Look through the listing below and report every line that contains "number".

• **Supplied records**
▼▼▼
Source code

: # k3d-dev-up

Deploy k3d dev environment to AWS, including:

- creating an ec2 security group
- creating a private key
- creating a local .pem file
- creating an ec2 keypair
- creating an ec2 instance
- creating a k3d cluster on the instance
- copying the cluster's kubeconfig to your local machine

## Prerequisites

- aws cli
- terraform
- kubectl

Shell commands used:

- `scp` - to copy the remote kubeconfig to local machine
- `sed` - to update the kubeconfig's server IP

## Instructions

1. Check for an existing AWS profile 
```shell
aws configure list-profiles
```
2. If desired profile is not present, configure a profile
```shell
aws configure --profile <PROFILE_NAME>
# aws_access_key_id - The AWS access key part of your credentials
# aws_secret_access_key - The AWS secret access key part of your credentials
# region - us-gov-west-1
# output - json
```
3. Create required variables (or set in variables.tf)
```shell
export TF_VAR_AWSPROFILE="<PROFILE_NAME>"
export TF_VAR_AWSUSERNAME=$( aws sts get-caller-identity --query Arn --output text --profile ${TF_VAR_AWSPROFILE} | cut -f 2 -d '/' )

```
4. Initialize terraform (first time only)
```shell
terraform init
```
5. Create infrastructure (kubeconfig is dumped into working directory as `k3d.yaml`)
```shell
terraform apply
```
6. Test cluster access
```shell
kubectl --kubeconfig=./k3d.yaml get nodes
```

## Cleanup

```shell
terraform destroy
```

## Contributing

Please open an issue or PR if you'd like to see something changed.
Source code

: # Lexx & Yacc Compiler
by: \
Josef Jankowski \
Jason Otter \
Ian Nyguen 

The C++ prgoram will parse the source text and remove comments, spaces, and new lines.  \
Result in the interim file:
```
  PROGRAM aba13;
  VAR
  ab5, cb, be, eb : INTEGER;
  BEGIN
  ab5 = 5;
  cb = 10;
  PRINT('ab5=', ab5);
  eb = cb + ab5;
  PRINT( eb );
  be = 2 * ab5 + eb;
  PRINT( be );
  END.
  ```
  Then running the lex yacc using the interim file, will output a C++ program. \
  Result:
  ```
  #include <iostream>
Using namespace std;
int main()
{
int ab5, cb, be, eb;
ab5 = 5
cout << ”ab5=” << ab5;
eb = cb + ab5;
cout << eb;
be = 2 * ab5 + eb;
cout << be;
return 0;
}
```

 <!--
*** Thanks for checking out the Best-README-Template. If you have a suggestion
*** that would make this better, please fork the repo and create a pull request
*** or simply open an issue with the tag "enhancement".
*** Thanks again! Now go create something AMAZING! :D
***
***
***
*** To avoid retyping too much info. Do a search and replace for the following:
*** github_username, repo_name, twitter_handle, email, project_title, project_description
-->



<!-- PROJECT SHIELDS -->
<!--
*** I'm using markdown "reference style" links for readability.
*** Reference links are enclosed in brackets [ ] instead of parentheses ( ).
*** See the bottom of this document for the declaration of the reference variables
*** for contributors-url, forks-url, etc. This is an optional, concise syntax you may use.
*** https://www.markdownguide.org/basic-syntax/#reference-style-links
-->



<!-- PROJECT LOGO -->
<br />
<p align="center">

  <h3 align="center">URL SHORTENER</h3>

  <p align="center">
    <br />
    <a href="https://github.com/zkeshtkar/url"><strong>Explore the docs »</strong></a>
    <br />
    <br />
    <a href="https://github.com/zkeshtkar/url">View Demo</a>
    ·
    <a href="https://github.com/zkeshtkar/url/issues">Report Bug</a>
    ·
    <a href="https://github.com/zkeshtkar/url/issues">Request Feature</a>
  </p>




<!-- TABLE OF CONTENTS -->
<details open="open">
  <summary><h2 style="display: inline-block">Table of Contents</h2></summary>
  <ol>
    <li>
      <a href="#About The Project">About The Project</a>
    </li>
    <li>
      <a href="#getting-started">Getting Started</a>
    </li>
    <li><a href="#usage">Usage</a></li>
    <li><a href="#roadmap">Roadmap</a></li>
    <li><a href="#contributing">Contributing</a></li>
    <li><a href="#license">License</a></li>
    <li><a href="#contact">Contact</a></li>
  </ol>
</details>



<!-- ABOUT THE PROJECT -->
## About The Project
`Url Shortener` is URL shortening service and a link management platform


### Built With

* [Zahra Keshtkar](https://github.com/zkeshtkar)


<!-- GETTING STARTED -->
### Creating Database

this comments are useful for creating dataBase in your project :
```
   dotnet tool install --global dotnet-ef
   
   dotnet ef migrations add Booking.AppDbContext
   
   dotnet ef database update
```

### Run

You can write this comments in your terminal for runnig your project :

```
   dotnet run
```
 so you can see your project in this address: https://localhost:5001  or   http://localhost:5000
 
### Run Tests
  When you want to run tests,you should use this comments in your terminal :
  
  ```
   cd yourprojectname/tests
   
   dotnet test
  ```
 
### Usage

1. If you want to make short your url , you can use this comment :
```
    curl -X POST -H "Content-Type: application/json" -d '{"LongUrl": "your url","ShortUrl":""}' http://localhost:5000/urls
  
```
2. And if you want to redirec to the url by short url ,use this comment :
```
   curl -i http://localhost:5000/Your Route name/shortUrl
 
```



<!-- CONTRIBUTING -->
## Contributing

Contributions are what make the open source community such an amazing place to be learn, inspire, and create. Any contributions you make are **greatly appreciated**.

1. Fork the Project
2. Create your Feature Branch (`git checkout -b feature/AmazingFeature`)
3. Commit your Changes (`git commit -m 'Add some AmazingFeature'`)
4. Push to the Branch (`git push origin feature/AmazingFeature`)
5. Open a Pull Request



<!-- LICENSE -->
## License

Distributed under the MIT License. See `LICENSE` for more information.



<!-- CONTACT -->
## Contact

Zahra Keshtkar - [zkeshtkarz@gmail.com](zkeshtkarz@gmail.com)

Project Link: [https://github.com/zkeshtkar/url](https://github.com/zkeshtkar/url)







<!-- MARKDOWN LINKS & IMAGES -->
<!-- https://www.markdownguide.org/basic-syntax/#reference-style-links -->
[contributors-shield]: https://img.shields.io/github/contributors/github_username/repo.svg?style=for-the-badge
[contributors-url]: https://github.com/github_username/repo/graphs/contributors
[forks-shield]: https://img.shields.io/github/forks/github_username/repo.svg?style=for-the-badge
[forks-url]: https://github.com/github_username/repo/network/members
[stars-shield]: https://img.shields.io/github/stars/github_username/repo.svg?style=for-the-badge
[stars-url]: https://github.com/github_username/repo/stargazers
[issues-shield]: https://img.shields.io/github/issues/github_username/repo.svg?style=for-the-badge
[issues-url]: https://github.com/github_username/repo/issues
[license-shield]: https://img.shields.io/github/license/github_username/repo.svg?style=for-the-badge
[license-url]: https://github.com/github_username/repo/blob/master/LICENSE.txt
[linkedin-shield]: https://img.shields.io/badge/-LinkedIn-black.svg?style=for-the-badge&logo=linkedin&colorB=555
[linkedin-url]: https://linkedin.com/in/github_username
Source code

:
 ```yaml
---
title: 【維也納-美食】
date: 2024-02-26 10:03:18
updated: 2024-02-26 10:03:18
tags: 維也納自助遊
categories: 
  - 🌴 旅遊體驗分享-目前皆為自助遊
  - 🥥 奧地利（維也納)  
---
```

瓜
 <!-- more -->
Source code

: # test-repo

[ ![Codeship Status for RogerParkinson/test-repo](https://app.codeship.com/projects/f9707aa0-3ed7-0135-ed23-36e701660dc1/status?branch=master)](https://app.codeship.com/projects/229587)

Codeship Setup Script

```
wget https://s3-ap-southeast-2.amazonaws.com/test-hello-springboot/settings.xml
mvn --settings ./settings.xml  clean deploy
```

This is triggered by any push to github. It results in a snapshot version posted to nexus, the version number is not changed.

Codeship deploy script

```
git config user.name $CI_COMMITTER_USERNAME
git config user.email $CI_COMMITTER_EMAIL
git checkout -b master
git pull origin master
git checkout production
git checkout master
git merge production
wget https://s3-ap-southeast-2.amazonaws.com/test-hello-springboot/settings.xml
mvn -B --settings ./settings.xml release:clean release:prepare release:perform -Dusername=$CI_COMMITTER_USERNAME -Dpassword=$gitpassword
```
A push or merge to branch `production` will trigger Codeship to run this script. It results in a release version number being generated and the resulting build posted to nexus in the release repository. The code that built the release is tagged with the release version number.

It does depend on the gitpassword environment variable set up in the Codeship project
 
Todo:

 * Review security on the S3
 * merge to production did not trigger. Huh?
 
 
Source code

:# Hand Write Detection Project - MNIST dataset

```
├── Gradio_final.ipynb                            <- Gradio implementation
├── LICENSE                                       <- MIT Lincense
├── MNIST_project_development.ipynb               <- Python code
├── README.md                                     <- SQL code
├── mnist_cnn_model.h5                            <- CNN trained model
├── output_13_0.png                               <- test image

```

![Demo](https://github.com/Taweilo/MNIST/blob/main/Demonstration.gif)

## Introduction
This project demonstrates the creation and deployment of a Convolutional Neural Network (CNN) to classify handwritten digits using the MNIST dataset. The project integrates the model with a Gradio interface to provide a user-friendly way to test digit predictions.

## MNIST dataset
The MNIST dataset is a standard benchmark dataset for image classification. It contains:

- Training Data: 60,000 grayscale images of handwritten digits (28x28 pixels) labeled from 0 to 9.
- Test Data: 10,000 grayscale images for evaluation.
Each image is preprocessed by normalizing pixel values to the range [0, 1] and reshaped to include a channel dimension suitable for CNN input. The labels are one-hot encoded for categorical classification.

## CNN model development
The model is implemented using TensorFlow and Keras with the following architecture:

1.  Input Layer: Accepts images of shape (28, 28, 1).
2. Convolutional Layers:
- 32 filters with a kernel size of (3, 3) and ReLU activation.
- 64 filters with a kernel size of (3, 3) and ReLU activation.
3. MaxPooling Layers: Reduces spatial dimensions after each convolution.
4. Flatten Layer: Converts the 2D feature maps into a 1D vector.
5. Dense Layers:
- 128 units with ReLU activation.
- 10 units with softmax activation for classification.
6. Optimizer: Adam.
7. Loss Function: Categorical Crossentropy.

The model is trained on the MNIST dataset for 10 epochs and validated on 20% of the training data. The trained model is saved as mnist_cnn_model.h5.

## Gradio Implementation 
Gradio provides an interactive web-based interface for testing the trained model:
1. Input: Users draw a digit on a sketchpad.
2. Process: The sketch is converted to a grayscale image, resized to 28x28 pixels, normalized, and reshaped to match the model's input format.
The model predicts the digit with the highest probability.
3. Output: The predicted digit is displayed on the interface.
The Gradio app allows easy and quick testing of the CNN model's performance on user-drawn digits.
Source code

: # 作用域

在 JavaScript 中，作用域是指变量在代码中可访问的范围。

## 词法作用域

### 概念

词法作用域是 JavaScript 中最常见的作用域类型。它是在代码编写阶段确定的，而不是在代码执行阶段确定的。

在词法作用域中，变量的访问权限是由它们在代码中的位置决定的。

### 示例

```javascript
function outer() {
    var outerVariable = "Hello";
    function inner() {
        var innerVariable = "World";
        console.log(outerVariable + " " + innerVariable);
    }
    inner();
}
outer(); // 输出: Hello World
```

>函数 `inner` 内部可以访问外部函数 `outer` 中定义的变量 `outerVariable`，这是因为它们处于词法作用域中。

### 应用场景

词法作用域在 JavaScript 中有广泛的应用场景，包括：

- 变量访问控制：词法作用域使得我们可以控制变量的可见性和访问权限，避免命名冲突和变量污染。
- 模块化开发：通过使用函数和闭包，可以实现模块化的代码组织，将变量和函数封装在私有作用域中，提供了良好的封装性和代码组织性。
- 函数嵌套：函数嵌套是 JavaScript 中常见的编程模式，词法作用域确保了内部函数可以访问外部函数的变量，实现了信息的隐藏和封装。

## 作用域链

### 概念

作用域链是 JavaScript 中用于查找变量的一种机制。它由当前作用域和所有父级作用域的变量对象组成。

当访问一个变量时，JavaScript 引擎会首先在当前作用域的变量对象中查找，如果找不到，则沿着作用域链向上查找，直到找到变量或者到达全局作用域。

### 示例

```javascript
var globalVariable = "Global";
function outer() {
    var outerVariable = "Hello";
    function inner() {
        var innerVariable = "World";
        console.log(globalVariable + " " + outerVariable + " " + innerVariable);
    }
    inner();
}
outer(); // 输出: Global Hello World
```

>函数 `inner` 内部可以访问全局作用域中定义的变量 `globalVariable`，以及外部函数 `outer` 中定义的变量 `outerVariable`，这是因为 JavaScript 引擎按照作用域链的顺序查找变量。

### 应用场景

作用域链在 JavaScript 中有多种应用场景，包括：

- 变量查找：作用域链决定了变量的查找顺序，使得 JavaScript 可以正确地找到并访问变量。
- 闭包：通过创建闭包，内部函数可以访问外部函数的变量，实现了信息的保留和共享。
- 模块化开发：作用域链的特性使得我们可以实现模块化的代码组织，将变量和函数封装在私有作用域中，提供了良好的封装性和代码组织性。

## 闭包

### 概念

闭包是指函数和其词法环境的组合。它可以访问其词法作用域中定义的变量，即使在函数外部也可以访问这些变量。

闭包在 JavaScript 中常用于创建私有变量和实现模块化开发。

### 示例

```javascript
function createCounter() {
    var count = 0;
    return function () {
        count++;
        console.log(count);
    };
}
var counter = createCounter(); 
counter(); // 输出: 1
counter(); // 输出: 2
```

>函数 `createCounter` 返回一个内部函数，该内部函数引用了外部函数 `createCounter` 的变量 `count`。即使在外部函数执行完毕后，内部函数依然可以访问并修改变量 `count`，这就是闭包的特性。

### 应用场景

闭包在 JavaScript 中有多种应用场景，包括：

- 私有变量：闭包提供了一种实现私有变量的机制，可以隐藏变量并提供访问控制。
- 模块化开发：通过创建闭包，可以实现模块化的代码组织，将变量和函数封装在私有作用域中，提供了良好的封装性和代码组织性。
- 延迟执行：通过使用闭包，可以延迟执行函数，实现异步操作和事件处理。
▲▲▲
• **Result of the exercise**
This is triggered by any push to github. It results in a snapshot version posted to nexus, the version number is not changed.
A push or merge to branch `production` will trigger Codeship to run this script. It results in a release version number being generated and the resulting build posted to nexus in the release repository. The code that built the release is tagged with the release version number.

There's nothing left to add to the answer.